Nach einer langen Kursrallye kam im vergangenen Jahr der Absturz: 2022 wurde zum annus horribilis – gerade als die Weltwirtschaft nach der Pandemie wieder auf die Beine zu kommen schien. Nach den staatlichen Pandemie-Hilfsprogrammen war eine gewisse Inflation unvermeidlich, doch der russische Angriff auf die Ukraine ließ die Preise explodieren und versetzte die Aktien- und Anleihemärkte in Aufruhr. Energie und Lebensmittel verteuerten sich in rasantem Tempo und zwangen die Zentralbanken zu schnelleren Zinserhöhungen, für Anleger gab es keine sicheren Häfen mehr.

Natürlich muss man als Anleger im Laufe der Zeit lernen, mit Rückschlägen umzugehen. Ob uns dies gelingt, kann unsere langfristigen Anlageergebnisse mitunter entscheidend beeinflussen. Wer zum Beispiel sein Erspartes nach einem schwachen Jahr auf ein kaum verzinstes Konto einzahlt, lässt sich womöglich viele gute Jahre mit hohen Aktienrenditen entgehen. Natürlich stimmt die alte Weisheit, dass jede Anlage mit Risiken behaftet ist. Doch müssen Sie die Balance zwischen Risiken und Gewinnpotenzial finden, die Sie für sich als richtig empfinden. Welches die richtige Balance ist, hängt dabei von vielen Faktoren ab, etwa Ihrer Lebensphase, dem Umfang Ihres Portfolios sowie Ihren persönlichen Grenzen – insbesondere in Bezug auf Risiken abseits des vertrauten Sparkontos. 
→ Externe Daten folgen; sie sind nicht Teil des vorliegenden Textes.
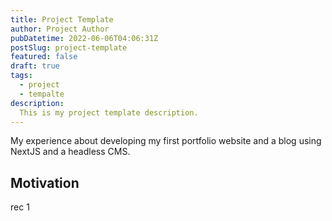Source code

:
 ```yaml
---
title: Project Template
author: Project Author
pubDatetime: 2022-06-06T04:06:31Z
postSlug: project-template
featured: false
draft: true
tags:
  - project
  - tempalte
description:
  This is my project template description.
---
```


My experience about developing my first portfolio website and a blog using NextJS and a headless CMS.

## Motivation

rec 1
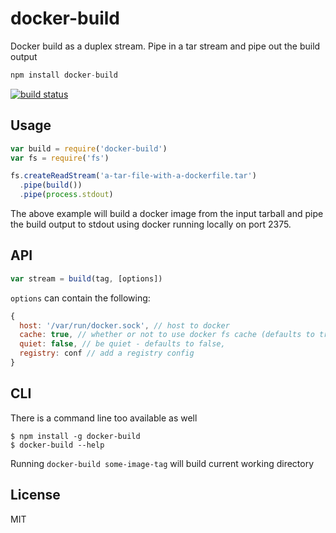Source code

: # docker-build

Docker build as a duplex stream. Pipe in a tar stream and pipe out the build output

``` js
npm install docker-build
```

[![build status](http://img.shields.io/travis/mafintosh/docker-build.svg?style=flat)](http://travis-ci.org/mafintosh/docker-build)

## Usage

``` js
var build = require('docker-build')
var fs = require('fs')

fs.createReadStream('a-tar-file-with-a-dockerfile.tar')
  .pipe(build())
  .pipe(process.stdout)
```

The above example will build a docker image from the input tarball
and pipe the build output to stdout using docker running locally on port 2375.

## API

``` js
var stream = build(tag, [options])
```

`options` can contain the following:

``` js
{
  host: '/var/run/docker.sock', // host to docker
  cache: true, // whether or not to use docker fs cache (defaults to true)
  quiet: false, // be quiet - defaults to false,
  registry: conf // add a registry config
}
```

## CLI

There is a command line too available as well

```
$ npm install -g docker-build
$ docker-build --help
```

Running `docker-build some-image-tag` will build current working directory

## License

MIT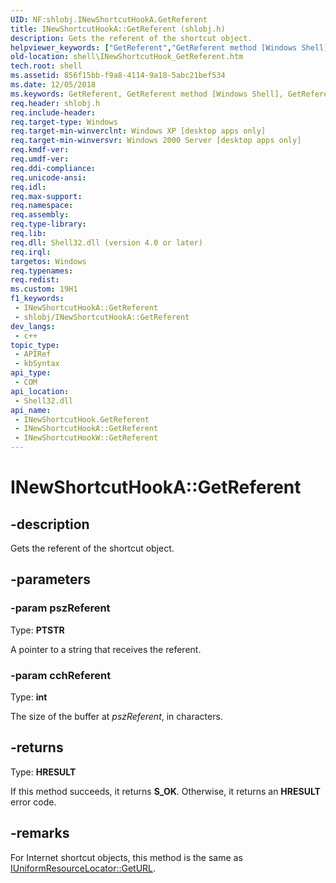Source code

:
 ```yaml
---
UID: NF:shlobj.INewShortcutHookA.GetReferent
title: INewShortcutHookA::GetReferent (shlobj.h)
description: Gets the referent of the shortcut object.
helpviewer_keywords: ["GetReferent","GetReferent method [Windows Shell]","GetReferent method [Windows Shell]","INewShortcutHook interface","INewShortcutHook interface [Windows Shell]","GetReferent method","INewShortcutHook::GetReferent","INewShortcutHookA","INewShortcutHookA.GetReferent","INewShortcutHookA::GetReferent","INewShortcutHookW","INewShortcutHookW::GetReferent","_win32_INewShortcutHook_GetReferent","shell.INewShortcutHook_GetReferent","shlobj/INewShortcutHook::GetReferent"]
old-location: shell\INewShortcutHook_GetReferent.htm
tech.root: shell
ms.assetid: 856f15bb-f9a8-4114-9a18-5abc21bef534
ms.date: 12/05/2018
ms.keywords: GetReferent, GetReferent method [Windows Shell], GetReferent method [Windows Shell],INewShortcutHook interface, INewShortcutHook interface [Windows Shell],GetReferent method, INewShortcutHook::GetReferent, INewShortcutHookA, INewShortcutHookA.GetReferent, INewShortcutHookA::GetReferent, INewShortcutHookW, INewShortcutHookW::GetReferent, _win32_INewShortcutHook_GetReferent, shell.INewShortcutHook_GetReferent, shlobj/INewShortcutHook::GetReferent
req.header: shlobj.h
req.include-header: 
req.target-type: Windows
req.target-min-winverclnt: Windows XP [desktop apps only]
req.target-min-winversvr: Windows 2000 Server [desktop apps only]
req.kmdf-ver: 
req.umdf-ver: 
req.ddi-compliance: 
req.unicode-ansi: 
req.idl: 
req.max-support: 
req.namespace: 
req.assembly: 
req.type-library: 
req.lib: 
req.dll: Shell32.dll (version 4.0 or later)
req.irql: 
targetos: Windows
req.typenames: 
req.redist: 
ms.custom: 19H1
f1_keywords:
 - INewShortcutHookA::GetReferent
 - shlobj/INewShortcutHookA::GetReferent
dev_langs:
 - c++
topic_type:
 - APIRef
 - kbSyntax
api_type:
 - COM
api_location:
 - Shell32.dll
api_name:
 - INewShortcutHook.GetReferent
 - INewShortcutHookA::GetReferent
 - INewShortcutHookW::GetReferent
---
```


# INewShortcutHookA::GetReferent


## -description

Gets the referent of the shortcut object.

## -parameters

### -param pszReferent

Type: <b>PTSTR</b>

A pointer to a string that receives the referent.

### -param cchReferent

Type: <b>int</b>

The size of the buffer at <i>pszReferent</i>, in characters.

## -returns

Type: <b>HRESULT</b>

If this method succeeds, it returns <b xmlns:loc="http://microsoft.com/wdcml/l10n">S_OK</b>. Otherwise, it returns an <b xmlns:loc="http://microsoft.com/wdcml/l10n">HRESULT</b> error code.

## -remarks

For Internet shortcut objects, this method is the same as <a href="https://docs.microsoft.com/previous-versions/windows/internet-explorer/ie-developer/platform-apis/dd565674(v=vs.85)">IUniformResourceLocator::GetURL</a>.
Nach einem schwierigen Jahr erscheint uns der Zeitpunkt gekommen, altgediente Anlageweisheiten einmal auf Herz und Nieren zu prüfen und herauszufinden, ob Anleger sich auch in Zukunft auf sie verlassen sollten.



1. „Mit einem 60/40-Portfolio liegt man niemals falsch“

Mischportfolios, die zu 60% aus Aktien und zu 40% aus Anleihen bestehen, gehören seit Jahrzehnten zu den beliebtesten Anlageformen, weil sie das Wachstumspotenzial von Aktien mit der Sicherheit vergleichsweise risikoarmer Anleihen kombinieren. Und tatsächlich lagen Anleger mit einem Mischportfolio meist richtig: Wie eine aktuelle Analyse zeigt, konnten sie mit der 60/40-Methode in 35 der letzten 42 Jahre positive Renditen erzielen.1 2022 gehörte jedoch nicht zu diesen Jahren. Einige glauben sogar, es sei das schlechteste Jahr seit einem Jahrhundert gewesen. Weil Anleger aufgrund steigender Inflation und höherer Zinsen eine globale Rezession befürchten, fielen die Kurse an den Aktien- und Anleihemärkten im Gleichschritt. Ist das Mischportfolio also überholt?

Die Erfolgsbilanz der 60/40-Strategie sowie die schwierigen und höchst ungewöhnlichen Umstände des vergangenen Jahres, die für die schwachen Ergebnisse verantwortlich waren, sprechen dagegen. Aus unserer Sicht gibt es gute Gründe, an einem Mischportfolio festzuhalten – wenn auch in einer etwas abgewandelten Form. Zum Beispiel könnten Sie einen Teil der 60%, also Ihres Aktienportfolios, in sogenannte Qualitätsaktien oder Aktien mit hohen Dividendenausschüttungen umschichten, um Verlustrisiken zu begrenzen. Oder Sie investieren in weniger schwankungsanfällige Sektoren, zum Beispiel Lebensmittel- und Getränkehersteller oder Versorger, also Unternehmen, die Dinge des täglichen Bedarfs produzieren. Im Gegenzug könnten Sie Ihre Vermögensaufteilung auf andere Branchen, wie dem IT-Sektor, reduzieren, in dem sich die Bewertungen eher an Gewinnwachstumsprognosen orientieren.


2. Anleihen sind zurück

Auf der Anleiheseite sind insbesondere kurzfristige Anleihen wieder in unseren Fokus gerückt. Sie können dazu beitragen, Anlageportfolios in einer Zeit sich verschärfender Finanzierungsbedingungen und Kreditvergabestandards in der Wirtschaft eine gewisse Stabilität zu verleihen. Andererseits könnten Anlagestrategien, die dem Schutz vor Inflation dienen, sowie hochwertige Unternehmensanleihen aus Industrie- und Schwellenländern die Chance auf Renditen erhöhen. 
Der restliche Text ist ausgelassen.